WHAT IS NEEDED:
Starting at the first line of the material below and stopping after the line that includes "### VSCode Extensions (optional)", write the lines out again exactly. Drop any pictures.

TASK MATERIAL:
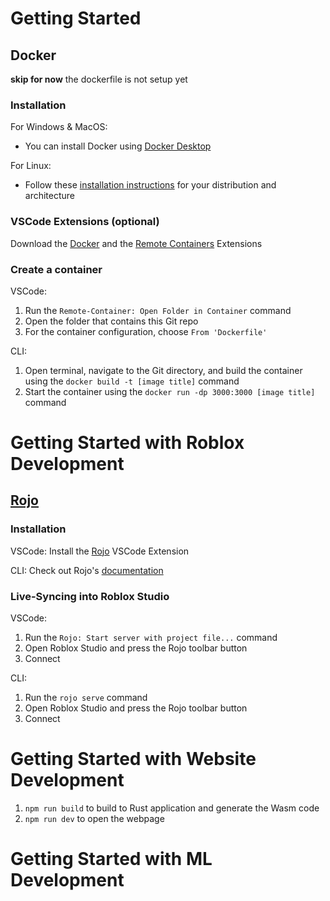 # Getting Started

## Docker

**skip for now** the dockerfile is not setup yet

### Installation

For Windows & MacOS:

- You can install Docker using [Docker Desktop](https://www.docker.com/products/docker-desktop/)

For Linux:

- Follow these [installation instructions](https://docs.docker.com/engine/install/) for your distribution and architecture

### VSCode Extensions (optional)

Download the [Docker](https://marketplace.visualstudio.com/items?itemName=ms-azuretools.vscode-docker) and the [Remote Containers](https://marketplace.visualstudio.com/items?itemName=ms-vscode-remote.remote-containers) Extensions

### Create a container

VSCode:

1. Run the `Remote-Container: Open Folder in Container` command
2. Open the folder that contains this Git repo
3. For the container configuration, choose `From 'Dockerfile'`

CLI:

1. Open terminal, navigate to the Git directory, and build the container using the `docker build -t [image title]` command
2. Start the container using the `docker run -dp 3000:3000 [image title]` command

# Getting Started with Roblox Development

## [Rojo](https://rojo.space/)

### Installation

VSCode:
Install the [Rojo](https://marketplace.visualstudio.com/items?itemName=evaera.vscode-rojo) VSCode Extension

CLI:
Check out Rojo's [documentation](https://rojo.space/docs/v6/getting-started/installation/)

### Live-Syncing into Roblox Studio​

VSCode:

1. Run the `Rojo: Start server with project file...` command
2. Open Roblox Studio and press the Rojo toolbar button
3. Connect

CLI:

1. Run the `rojo serve` command
2. Open Roblox Studio and press the Rojo toolbar button
3. Connect

# Getting Started with Website Development

1. `npm run build` to build to Rust application and generate the Wasm code
2. `npm run dev` to open the webpage

# Getting Started with ML Development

ANSWER AREA:
 # Getting Started

## Docker

**skip for now** the dockerfile is not setup yet

### Installation

For Windows & MacOS:

- You can install Docker using [Docker Desktop](https://www.docker.com/products/docker-desktop/)

For Linux:

- Follow these [installation instructions](https://docs.docker.com/engine/install/) for your distribution and architecture

### VSCode Extensions (optional)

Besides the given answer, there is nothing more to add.